[Saved data entries]
*** Block opens ***
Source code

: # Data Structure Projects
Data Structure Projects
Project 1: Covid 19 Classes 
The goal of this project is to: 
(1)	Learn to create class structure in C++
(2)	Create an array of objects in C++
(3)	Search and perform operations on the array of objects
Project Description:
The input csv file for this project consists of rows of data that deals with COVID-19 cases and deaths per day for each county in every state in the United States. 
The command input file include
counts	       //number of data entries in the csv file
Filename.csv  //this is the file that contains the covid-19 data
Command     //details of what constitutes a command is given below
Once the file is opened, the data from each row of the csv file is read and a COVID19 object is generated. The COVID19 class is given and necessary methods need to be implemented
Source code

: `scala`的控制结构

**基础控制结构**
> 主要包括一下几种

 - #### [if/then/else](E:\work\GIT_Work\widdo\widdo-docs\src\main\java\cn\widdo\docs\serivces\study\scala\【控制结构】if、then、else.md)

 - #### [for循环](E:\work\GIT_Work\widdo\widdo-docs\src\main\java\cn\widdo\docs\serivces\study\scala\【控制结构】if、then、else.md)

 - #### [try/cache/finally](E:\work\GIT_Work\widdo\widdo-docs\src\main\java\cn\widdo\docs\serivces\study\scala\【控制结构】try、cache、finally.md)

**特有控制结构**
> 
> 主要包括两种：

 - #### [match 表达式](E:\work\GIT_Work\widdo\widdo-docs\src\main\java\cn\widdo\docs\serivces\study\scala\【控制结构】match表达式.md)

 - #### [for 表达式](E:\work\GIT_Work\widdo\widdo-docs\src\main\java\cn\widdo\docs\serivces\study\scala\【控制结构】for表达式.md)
*** Block closes ***
### WORK ORDER
For the string "scala", search the preceding data and copy every line that includes it.

### OUTPUT BELOW
: `scala`的控制结构
 - #### [if/then/else](E:\work\GIT_Work\widdo\widdo-docs\src\main\java\cn\widdo\docs\serivces\study\scala\【控制结构】if、then、else.md)
 - #### [for循环](E:\work\GIT_Work\widdo\widdo-docs\src\main\java\cn\widdo\docs\serivces\study\scala\【控制结构】if、then、else.md)
 - #### [try/cache/finally](E:\work\GIT_Work\widdo\widdo-docs\src\main\java\cn\widdo\docs\serivces\study\scala\【控制结构】try、cache、finally.md)
 - #### [match 表达式](E:\work\GIT_Work\widdo\widdo-docs\src\main\java\cn\widdo\docs\serivces\study\scala\【控制结构】match表达式.md)
 - #### [for 表达式](E:\work\GIT_Work\widdo\widdo-docs\src\main\java\cn\widdo\docs\serivces\study\scala\【控制结构】for表达式.md)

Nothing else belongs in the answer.